Material for this exercise:
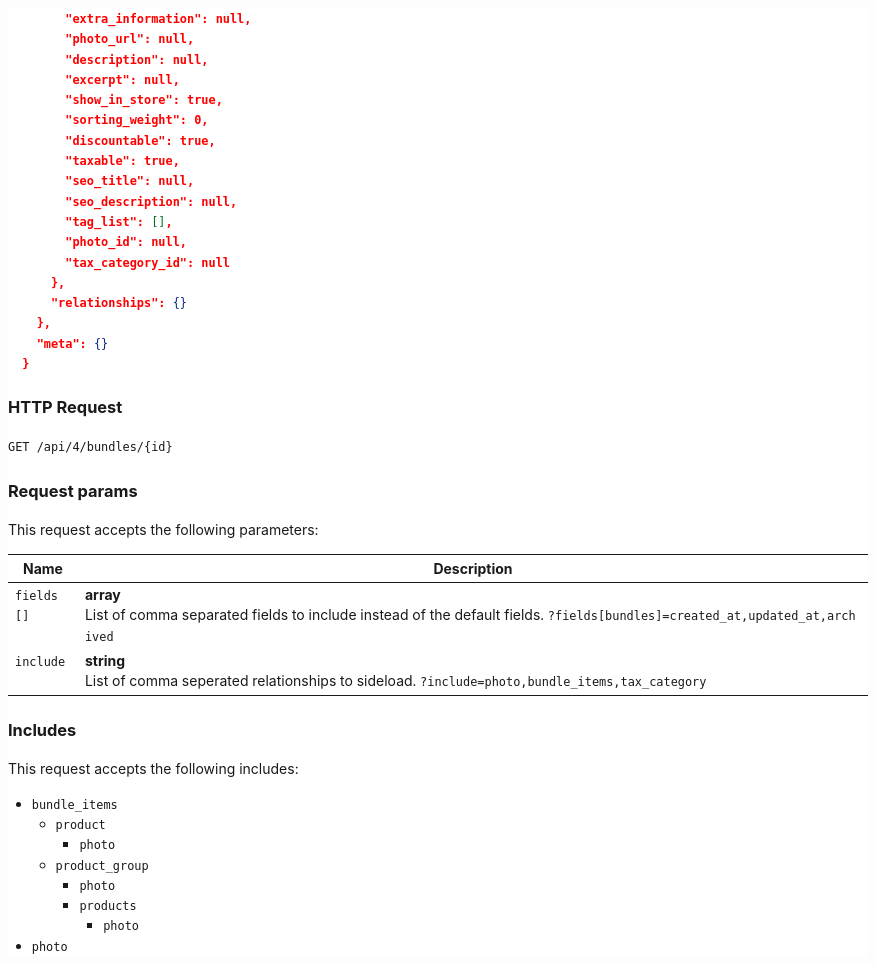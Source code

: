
 ```json
        "extra_information": null,
        "photo_url": null,
        "description": null,
        "excerpt": null,
        "show_in_store": true,
        "sorting_weight": 0,
        "discountable": true,
        "taxable": true,
        "seo_title": null,
        "seo_description": null,
        "tag_list": [],
        "photo_id": null,
        "tax_category_id": null
      },
      "relationships": {}
    },
    "meta": {}
  }
```

### HTTP Request

`GET /api/4/bundles/{id}`

### Request params

This request accepts the following parameters:

Name | Description
-- | --
`fields[]` | **array** <br>List of comma separated fields to include instead of the default fields. `?fields[bundles]=created_at,updated_at,archived`
`include` | **string** <br>List of comma seperated relationships to sideload. `?include=photo,bundle_items,tax_category`


### Includes

This request accepts the following includes:

<ul>
  <li>
    <code>bundle_items</code>
    <ul>
      <li>
          <code>product</code>
          <ul>
            <li><code>photo</code></li>
          </ul>
      </li>
      <li>
          <code>product_group</code>
          <ul>
            <li><code>photo</code></li>
            <li>
                  <code>products</code>
                  <ul>
                    <li><code>photo</code></li>
                  </ul>
            </li>
          </ul>
      </li>
    </ul>
  </li>
  <li><code>photo</code></li>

What you are asked to do:
Go through the entries and copy each line holding the string "null".

Answer to this problem:
        "extra_information": null,
        "photo_url": null,
        "description": null,
        "excerpt": null,
        "seo_title": null,
        "seo_description": null,
        "photo_id": null,
        "tax_category_id": null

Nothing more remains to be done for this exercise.